Is AVA Sentient?

A shameless hook to discuss Machine Learning and Artificial Intelligence.


Sentience: the ability to feel, perceive, or experience subjectively.

In the movie Ex Machina, AVA is a robot that is seemingly human thanks to her advanced Artificial Intelligence. Her ability to manipulate people and escape from her confines is taken to be a type of proof that a meaningful threshold has been crossed.

This premise prompted an interesting discussion at work: Is AVA sentient? Is she concious? The movie leads us to believe she was, but my team ended up agreeing she was not. For instance, she wasn’t aware of time, she never deviated from being escape oriented, her automatic pursuit of a street corner, etc … in short, she seemed to be lacking a free will. So, we concluded that theoretically she represents a machine programmed to escape with the most sophisticated engineering conceivable. This is less impressive than an autonomous machine capable of choosing it’s own course.

This ambiguity highlights an interesting place within the history of Artificial Intelligence. Finding answers within a reductive model is different from an intelligence that is capable determining importance, pursuing the open ended problems, and discovering it’s own models.

Unpacking the difference between the reductive use of ML for “big data insights,” and the longer term possiblity of full AI, establishes two opposing poles that help to better understand the merits, possibilities, and limitations of each.

Big Data Insights

To represent this camp, I’ll pull from the recent a16z podcast with Christopher Nguyen. He beautifully describes the most common use of Machine Learning, which is beginning to embed data insights into products. Rather than just telling us about the past, ML has the potential to reliably provide guidence about future outcomes within narrowly defined areas. For instance, see Target knows you’re pregnant.
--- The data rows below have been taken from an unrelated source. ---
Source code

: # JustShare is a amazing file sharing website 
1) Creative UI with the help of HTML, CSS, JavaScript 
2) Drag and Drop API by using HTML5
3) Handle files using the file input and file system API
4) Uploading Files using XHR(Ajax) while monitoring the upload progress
To summarize part of his interview, he helpfully divides all of this into three sections that stack on each other:

  1. Big Storage: the ability to store large amounts of data. Hadoop is basically this, storage, with some parallelization.
  2. Big Compute: the ability to apply models and reduce this data to classify things and predict future behaviors. Google started this with Map Reduce, and then Spark made the process faster through memory.
  3. Big Apps (coming soon): These put people in the driver’s seat and provide an interface for guiding questions and deriving insights. The hope is that learning can be co-located within our productivity tools.

Technology infrastructure has made huge advances allowing all of this to become a reality. The commodization of data insights into our everyday tools will be a powerful upgrade from how most people/companies operate today.

Deep Learning AI

Contrary to solving narrowly defined problems with trained ML models, the type of AI that movies fantasize about requires a machine that can create it’s own models of the world, figure out what matters, and autonomously create it’s own reductions (abstractions). This is a totally different animal.
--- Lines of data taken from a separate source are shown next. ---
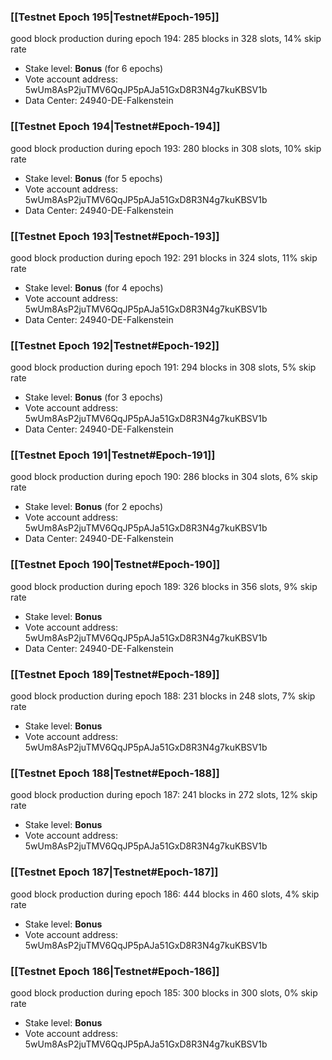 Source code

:### [[Testnet Epoch 195|Testnet#Epoch-195]]
good block production during epoch 194: 285 blocks in 328 slots, 14% skip rate
* Stake level: **Bonus** (for 6 epochs)
* Vote account address: 5wUm8AsP2juTMV6QqJP5pAJa51GxD8R3N4g7kuKBSV1b
* Data Center: 24940-DE-Falkenstein
### [[Testnet Epoch 194|Testnet#Epoch-194]]
good block production during epoch 193: 280 blocks in 308 slots, 10% skip rate
* Stake level: **Bonus** (for 5 epochs)
* Vote account address: 5wUm8AsP2juTMV6QqJP5pAJa51GxD8R3N4g7kuKBSV1b
* Data Center: 24940-DE-Falkenstein
### [[Testnet Epoch 193|Testnet#Epoch-193]]
good block production during epoch 192: 291 blocks in 324 slots, 11% skip rate
* Stake level: **Bonus** (for 4 epochs)
* Vote account address: 5wUm8AsP2juTMV6QqJP5pAJa51GxD8R3N4g7kuKBSV1b
* Data Center: 24940-DE-Falkenstein
### [[Testnet Epoch 192|Testnet#Epoch-192]]
good block production during epoch 191: 294 blocks in 308 slots, 5% skip rate
* Stake level: **Bonus** (for 3 epochs)
* Vote account address: 5wUm8AsP2juTMV6QqJP5pAJa51GxD8R3N4g7kuKBSV1b
* Data Center: 24940-DE-Falkenstein
### [[Testnet Epoch 191|Testnet#Epoch-191]]
good block production during epoch 190: 286 blocks in 304 slots, 6% skip rate
* Stake level: **Bonus** (for 2 epochs)
* Vote account address: 5wUm8AsP2juTMV6QqJP5pAJa51GxD8R3N4g7kuKBSV1b
* Data Center: 24940-DE-Falkenstein
### [[Testnet Epoch 190|Testnet#Epoch-190]]
good block production during epoch 189: 326 blocks in 356 slots, 9% skip rate
* Stake level: **Bonus**
* Vote account address: 5wUm8AsP2juTMV6QqJP5pAJa51GxD8R3N4g7kuKBSV1b
* Data Center: 24940-DE-Falkenstein
### [[Testnet Epoch 189|Testnet#Epoch-189]]
good block production during epoch 188: 231 blocks in 248 slots, 7% skip rate
* Stake level: **Bonus**
* Vote account address: 5wUm8AsP2juTMV6QqJP5pAJa51GxD8R3N4g7kuKBSV1b
### [[Testnet Epoch 188|Testnet#Epoch-188]]
good block production during epoch 187: 241 blocks in 272 slots, 12% skip rate
* Stake level: **Bonus**
* Vote account address: 5wUm8AsP2juTMV6QqJP5pAJa51GxD8R3N4g7kuKBSV1b
### [[Testnet Epoch 187|Testnet#Epoch-187]]
good block production during epoch 186: 444 blocks in 460 slots, 4% skip rate
* Stake level: **Bonus**
* Vote account address: 5wUm8AsP2juTMV6QqJP5pAJa51GxD8R3N4g7kuKBSV1b
### [[Testnet Epoch 186|Testnet#Epoch-186]]
good block production during epoch 185: 300 blocks in 300 slots, 0% skip rate
* Stake level: **Bonus**
* Vote account address: 5wUm8AsP2juTMV6QqJP5pAJa51GxD8R3N4g7kuKBSV1b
To represent this camp, I’ll use Monica Anderson’s recent contributions about creating a AI without the use of reductive models. Her view is that reduction makes the problem space so small that figuring out the answer is simply mechanical. That’s not real intelligence. Further, models remove context, which is required for understanding language and meaning. She has some good summaries are here and here.

True AI is something that is learning, not through logical reasoning, but through intuitive understanding. So, the real challenge here is not to find answers, but to create a program that is capable of learning from a corpus of data without training. This begins with creating a comprehensive map of all internal connections within the data, pattern discovery, and then the emergence of understanding. I could go on, but if you’re interested in diving deep, just follow her links.

This technology is real, not fantasy. For instance, Google currently uses it to boost language recognition and has an AI that can learn to play games without any training. I would say that “learning” is the concept that best unifies Google’s seemingly diverse pursuits.

Summary & Predictions

Tradional reductionist approaches to machine learning — which simplify the world — work well for providing answers to very specifically defined problems with enough data (80–98% accuracy), but struggle with edge cases. This approach will continue to dominate over the next 5 years and will weave it’s way into the best software products.

Deep Learning (Artificial Neural Networks) struggle with accuracy at first, but eventually get better results and do so in a more robust way. Because these take a holistic approach to data and context, they are more prone to mistakes (like a child) on their path to development. However, computational cycle times are becoming palatable enough that significant investment is now being poured into this area. Long term, this has the potential for greater accuracy and maybe even the mindblowing AI that captures our imagination.